─── INPUT FOR THIS TASK
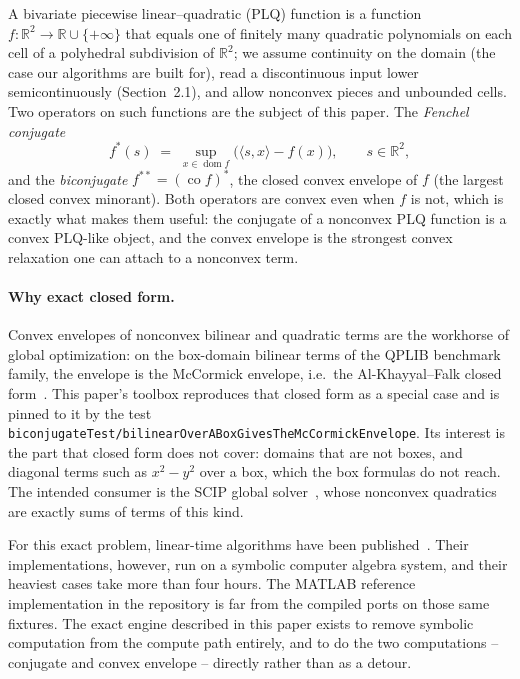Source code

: \documentclass[11pt]{article}
\theoremstyle{definition}
\newcommand{\R}{\mathbb{R}}
\DeclareMathOperator{\dom}{dom}
\DeclareMathOperator{\co}{co}
\begin{document}
A bivariate piecewise linear--quadratic (PLQ) function is a function
$f:\R^2\to\R\cup\{+\infty\}$ that equals one of finitely many quadratic
polynomials on each cell of a polyhedral subdivision of $\R^2$; we assume
continuity on the domain (the case our algorithms are built for), read a
discontinuous input lower semicontinuously (Section~2.1), and allow
nonconvex pieces and unbounded cells. Two operators on such functions are the
subject of this paper. The \emph{Fenchel conjugate}
\[
  f^*(s) \;=\; \sup_{x\in\dom f}\bigl(\langle s,x\rangle - f(x)\bigr),
\qquad s\in\R^2,
\]
and the \emph{biconjugate} $f^{**} = (\co f)^*$, the closed convex envelope of
$f$ (the largest closed convex minorant).
 Both
operators are convex even when $f$ is not, which is exactly what makes them
useful: the conjugate of a nonconvex PLQ function is a convex PLQ-like object,
and the convex envelope is the strongest convex relaxation one can attach to a
nonconvex term.

\paragraph{Why exact closed form.}
Convex envelopes of nonconvex bilinear and quadratic terms are the workhorse of
global optimization: on the box-domain bilinear terms of the QPLIB benchmark
family, the envelope is the McCormick envelope, i.e.\ the Al-Khayyal--Falk
closed form~\cite{MCCORMICK-76,ALKHYAYAL-83}. This paper's toolbox reproduces
that closed form as a special case and is pinned to it by the test
\texttt{biconjugateTest/bilinearOverABoxGivesTheMcCormickEnvelope}.
 Its interest is the part that closed form does not cover: domains
that are not boxes, and diagonal terms such as $x^2-y^2$ over a box, which the
box formulas do not reach.
 The intended consumer is the SCIP global
solver~\cite{ACHTERBERG-09}, whose nonconvex quadratics are exactly sums of
terms of this kind.

For this exact problem, linear-time algorithms have been
published~\cite{KARMARKAR-25,KARMARKAR-25a}. Their implementations, however,
run on a symbolic computer algebra system, and their heaviest cases take more
than four hours.
 The MATLAB reference implementation in the repository is
far from the compiled ports on those same fixtures.
 The exact engine
described in this paper exists to remove symbolic computation from the compute
path entirely, and to do the two computations -- conjugate and convex envelope
-- directly rather than as a detour.
\end{document}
──────
### WHAT YOU WILL DO
Using the entries above, return exactly the lines from the line with "family, the envelope" to the line with "that closed form as", counting both of those lines.

### TASK ANSWER
family, the envelope is the McCormick envelope, i.e.\ the Al-Khayyal--Falk
closed form~\cite{MCCORMICK-76,ALKHYAYAL-83}. This paper's toolbox reproduces
that closed form as a special case and is pinned to it by the test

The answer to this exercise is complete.